У водогрейки стояли кубовщик, два носильщика и кухонный рабочий из буфета. Кубовщик рассуждал неопределенно:
Погасить топку, уйти — через сутки все трубы к черту размерзнутся, лопнут.
Порфирий подошел запыхавшийся, вмешался:
А ты перекрой вентиль, выпусти воду.
Разве что так…
Носильщики хором закричали на Порфирия:
Забастовка-то чего ради? Ради какой такой выгоды?
Им не было дела до общих интересов рабочих. Багаж отдавали нести только богатые пассажиры, платили щедро и добавляли еще, так сказать, глядя по улыбке носильщика. Они жили не на жалованье, все деньги клали себе в карман, откупая только казенный номерок да особо — благоволение начальника станции. В разговорах они всегда прикидывались бедненькими, а каждый из них между тем уже имел собственный домок и сдавал внаем квартиры.

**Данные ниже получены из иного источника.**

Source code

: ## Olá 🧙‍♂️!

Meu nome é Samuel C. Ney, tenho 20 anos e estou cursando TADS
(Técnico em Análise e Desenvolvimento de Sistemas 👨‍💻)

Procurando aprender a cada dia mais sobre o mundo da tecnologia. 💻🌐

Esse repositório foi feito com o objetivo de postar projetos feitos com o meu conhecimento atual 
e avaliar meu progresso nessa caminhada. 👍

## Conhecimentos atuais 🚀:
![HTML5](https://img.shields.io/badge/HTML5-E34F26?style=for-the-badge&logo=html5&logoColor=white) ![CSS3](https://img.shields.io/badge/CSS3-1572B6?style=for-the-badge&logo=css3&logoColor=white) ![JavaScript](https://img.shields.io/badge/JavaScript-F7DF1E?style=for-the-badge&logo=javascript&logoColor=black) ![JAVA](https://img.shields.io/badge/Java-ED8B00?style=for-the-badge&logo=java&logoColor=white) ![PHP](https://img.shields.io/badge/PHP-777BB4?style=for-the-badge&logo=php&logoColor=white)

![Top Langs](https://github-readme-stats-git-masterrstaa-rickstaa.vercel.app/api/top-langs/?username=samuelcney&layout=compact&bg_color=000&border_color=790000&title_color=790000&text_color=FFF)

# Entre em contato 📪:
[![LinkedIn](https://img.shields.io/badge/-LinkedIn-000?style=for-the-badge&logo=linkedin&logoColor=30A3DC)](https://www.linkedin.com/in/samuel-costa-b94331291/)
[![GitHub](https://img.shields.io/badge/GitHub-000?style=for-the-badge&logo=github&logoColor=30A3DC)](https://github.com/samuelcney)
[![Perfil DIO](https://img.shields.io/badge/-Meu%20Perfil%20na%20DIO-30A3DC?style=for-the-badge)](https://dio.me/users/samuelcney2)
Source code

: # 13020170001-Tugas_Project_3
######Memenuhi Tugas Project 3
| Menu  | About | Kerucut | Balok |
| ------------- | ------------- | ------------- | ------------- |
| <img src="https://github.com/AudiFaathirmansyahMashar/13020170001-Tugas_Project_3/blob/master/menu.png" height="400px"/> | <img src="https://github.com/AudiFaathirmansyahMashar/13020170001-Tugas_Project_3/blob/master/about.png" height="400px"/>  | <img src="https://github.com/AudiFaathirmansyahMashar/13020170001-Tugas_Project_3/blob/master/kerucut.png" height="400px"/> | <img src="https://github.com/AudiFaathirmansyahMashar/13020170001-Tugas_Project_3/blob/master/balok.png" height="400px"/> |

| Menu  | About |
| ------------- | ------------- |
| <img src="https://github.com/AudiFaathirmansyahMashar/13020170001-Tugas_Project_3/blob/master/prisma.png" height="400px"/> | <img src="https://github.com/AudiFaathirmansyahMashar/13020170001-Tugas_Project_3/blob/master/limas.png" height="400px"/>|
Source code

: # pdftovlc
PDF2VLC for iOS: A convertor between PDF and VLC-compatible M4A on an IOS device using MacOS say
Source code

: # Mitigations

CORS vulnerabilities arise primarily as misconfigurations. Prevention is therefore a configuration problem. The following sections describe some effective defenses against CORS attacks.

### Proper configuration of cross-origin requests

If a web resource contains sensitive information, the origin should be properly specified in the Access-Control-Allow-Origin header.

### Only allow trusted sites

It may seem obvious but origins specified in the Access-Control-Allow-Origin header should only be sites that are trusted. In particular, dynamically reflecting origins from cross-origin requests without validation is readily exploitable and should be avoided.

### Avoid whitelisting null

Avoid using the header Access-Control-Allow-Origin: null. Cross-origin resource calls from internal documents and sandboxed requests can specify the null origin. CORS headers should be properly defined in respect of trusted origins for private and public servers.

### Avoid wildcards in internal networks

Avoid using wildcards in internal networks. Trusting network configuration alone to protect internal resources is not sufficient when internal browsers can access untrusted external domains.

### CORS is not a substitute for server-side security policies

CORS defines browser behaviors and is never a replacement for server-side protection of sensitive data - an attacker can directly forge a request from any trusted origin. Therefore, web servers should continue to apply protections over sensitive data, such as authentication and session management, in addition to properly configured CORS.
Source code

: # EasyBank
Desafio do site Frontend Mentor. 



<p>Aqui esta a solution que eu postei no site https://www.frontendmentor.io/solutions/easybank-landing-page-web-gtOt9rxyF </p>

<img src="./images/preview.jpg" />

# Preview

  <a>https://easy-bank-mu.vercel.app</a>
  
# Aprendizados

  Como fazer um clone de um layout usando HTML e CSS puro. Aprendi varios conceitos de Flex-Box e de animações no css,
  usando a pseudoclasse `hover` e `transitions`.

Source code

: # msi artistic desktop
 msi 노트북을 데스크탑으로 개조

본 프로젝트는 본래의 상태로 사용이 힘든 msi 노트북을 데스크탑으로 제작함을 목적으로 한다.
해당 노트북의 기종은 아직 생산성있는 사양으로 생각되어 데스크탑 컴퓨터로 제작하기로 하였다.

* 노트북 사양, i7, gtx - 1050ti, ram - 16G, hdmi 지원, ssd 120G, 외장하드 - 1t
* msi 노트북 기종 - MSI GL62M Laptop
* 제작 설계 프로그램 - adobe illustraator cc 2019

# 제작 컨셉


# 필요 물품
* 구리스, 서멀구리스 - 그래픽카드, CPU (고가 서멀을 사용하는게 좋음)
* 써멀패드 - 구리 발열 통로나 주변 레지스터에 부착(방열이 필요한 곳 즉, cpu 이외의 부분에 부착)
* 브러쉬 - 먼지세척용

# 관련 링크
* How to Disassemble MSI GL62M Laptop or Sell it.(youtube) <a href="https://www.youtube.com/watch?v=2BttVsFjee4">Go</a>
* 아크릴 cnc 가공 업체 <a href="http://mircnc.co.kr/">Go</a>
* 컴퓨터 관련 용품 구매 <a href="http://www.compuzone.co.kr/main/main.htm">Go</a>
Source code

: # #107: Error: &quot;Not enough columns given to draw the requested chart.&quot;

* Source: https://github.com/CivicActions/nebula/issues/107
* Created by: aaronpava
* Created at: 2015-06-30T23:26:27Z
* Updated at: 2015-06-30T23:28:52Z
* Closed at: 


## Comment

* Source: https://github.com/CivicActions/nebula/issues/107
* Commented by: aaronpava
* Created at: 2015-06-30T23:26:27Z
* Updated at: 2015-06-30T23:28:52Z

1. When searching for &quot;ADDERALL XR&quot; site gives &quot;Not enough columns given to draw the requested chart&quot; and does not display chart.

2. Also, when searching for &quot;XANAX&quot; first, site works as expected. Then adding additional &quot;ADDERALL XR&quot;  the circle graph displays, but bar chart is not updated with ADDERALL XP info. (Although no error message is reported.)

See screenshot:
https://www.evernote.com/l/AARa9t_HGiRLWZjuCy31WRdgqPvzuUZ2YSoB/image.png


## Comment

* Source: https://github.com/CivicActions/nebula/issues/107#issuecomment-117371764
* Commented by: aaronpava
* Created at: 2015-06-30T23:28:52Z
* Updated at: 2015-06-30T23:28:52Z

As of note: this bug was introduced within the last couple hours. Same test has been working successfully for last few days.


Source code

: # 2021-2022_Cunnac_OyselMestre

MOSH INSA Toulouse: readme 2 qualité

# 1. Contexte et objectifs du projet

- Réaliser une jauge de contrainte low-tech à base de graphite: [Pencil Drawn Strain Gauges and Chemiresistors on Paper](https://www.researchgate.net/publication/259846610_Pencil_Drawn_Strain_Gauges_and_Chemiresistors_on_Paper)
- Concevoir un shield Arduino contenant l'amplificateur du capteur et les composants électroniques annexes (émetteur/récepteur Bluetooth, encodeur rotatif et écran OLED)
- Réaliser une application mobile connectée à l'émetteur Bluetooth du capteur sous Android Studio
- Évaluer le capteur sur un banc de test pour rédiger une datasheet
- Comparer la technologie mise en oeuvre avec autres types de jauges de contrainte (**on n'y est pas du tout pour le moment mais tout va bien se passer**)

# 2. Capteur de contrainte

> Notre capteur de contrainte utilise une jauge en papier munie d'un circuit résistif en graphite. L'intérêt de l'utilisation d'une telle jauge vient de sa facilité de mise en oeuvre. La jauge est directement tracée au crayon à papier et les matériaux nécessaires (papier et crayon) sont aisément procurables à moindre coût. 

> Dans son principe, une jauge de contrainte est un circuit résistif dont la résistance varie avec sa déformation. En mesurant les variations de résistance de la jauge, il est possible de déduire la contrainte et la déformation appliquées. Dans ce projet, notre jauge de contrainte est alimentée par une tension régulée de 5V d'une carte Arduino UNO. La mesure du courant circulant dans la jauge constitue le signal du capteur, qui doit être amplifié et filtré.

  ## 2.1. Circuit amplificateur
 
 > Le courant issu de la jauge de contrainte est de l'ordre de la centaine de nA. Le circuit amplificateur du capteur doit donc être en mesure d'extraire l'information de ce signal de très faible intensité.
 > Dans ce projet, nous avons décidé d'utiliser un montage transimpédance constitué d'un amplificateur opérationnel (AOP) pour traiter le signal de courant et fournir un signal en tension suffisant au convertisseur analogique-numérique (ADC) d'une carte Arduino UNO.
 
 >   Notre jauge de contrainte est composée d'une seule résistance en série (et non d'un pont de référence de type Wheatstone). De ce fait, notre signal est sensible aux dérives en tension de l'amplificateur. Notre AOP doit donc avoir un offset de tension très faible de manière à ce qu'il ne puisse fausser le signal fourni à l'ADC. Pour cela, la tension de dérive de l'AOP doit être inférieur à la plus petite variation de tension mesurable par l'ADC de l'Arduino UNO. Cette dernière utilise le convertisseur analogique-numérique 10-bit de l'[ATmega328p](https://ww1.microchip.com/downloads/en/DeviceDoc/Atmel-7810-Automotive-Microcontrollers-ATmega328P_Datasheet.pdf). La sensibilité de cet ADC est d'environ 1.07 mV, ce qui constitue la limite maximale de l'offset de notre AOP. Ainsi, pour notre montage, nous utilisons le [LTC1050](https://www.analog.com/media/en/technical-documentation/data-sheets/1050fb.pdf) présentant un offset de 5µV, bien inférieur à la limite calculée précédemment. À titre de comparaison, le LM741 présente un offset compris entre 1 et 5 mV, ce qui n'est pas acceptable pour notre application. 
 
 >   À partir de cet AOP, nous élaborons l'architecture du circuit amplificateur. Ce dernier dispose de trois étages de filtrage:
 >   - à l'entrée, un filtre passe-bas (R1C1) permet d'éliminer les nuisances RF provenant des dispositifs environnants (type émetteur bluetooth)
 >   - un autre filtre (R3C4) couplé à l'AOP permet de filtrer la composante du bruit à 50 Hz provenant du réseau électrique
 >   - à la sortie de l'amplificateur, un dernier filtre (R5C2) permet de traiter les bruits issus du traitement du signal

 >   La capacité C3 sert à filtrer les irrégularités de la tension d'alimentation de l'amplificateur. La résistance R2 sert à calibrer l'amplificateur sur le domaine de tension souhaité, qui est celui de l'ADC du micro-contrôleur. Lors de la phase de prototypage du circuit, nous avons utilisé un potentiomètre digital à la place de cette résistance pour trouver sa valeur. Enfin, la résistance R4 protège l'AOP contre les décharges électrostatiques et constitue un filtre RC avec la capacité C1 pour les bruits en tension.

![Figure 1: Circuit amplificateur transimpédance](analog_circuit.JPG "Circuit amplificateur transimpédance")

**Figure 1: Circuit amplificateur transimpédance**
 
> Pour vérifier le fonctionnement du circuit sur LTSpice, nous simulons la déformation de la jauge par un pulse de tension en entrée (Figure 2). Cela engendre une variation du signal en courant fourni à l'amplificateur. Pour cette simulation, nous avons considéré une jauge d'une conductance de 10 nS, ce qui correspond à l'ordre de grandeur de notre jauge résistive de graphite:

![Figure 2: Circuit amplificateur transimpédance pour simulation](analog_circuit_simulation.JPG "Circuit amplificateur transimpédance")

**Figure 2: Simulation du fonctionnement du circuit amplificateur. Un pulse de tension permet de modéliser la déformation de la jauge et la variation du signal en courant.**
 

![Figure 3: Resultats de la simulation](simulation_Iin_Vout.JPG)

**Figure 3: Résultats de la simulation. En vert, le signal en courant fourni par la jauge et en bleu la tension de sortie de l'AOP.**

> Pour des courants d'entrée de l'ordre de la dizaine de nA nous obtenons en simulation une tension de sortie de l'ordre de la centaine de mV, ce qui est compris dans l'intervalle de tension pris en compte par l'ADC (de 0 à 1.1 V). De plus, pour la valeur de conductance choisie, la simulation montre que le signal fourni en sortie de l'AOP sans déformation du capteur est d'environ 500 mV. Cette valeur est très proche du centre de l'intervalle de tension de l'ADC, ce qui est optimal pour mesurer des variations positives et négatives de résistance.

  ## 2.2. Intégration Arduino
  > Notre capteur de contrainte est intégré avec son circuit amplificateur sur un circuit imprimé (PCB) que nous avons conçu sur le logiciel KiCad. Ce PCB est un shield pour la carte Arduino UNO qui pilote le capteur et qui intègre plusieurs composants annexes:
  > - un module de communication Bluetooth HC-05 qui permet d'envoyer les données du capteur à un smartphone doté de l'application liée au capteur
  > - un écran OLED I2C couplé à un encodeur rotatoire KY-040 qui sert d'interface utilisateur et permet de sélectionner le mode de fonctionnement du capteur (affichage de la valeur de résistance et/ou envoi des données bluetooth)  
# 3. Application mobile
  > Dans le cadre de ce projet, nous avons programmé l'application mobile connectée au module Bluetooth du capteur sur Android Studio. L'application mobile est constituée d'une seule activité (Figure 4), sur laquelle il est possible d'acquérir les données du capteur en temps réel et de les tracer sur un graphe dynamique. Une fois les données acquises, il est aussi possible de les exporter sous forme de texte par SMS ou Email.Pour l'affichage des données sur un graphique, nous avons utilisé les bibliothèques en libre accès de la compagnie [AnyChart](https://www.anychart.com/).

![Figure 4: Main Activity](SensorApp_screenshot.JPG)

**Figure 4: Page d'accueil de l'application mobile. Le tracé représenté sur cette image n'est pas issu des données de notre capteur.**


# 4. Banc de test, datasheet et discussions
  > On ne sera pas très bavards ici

Порфирий подковырнул их с ехидцей:
Можете и не бастовать. Просить вас не станут. Все одно движение теперь остановилось и пассажирских не будет. Носите па здоровье сами себе по двугривенному.—
И прибавил серьезно — теперь уже для кубовщика и кухонного рабочего: — А выгода в забастовке такая: в Петербурге царь расстрелял рабочих — люди не хотят, чтобы и нас так расстреливали.
Да ты не комитетчик ли? — занозисто спросил один из носильщиков.
Слышал, что люди говорили. Кубовщик смотрел в землю.
Ну и что же, правильно говорили…
Айда, Северьян, по домам, — потянул его за рукав кухонный рабочий. — Пусть буфетчик мой, коли хочет, сам теперь всю грязную работу справляет. Мне не рука ото всех отбиваться.
Носильщики щерились в злых насмешках:
Будет рука, когда в кутузку посадят либо со службы выгонят.
В Петербурге дураки дерутся, а у вас будут чубы трещать.
Северьян передернул плечами.
Топку я сейчас погашу, — и обошел вокруг носильщиков. — А вы, рожи толстые, станете шептать по начальству — голов вам своих не сносить.
Все разошлись. К Порфирию подбежал Корней Морозов. Затряс головой на тонкой шее.
Коронотов, как бы нам в депо попасть, послушать? Интересно ведь. А?
Ну так войди, — насмешливо отозвался Порфирий. «Нашел простака! Думает, что о первой его подлости никто не знает, когда он рабочую сходку выдал полиции».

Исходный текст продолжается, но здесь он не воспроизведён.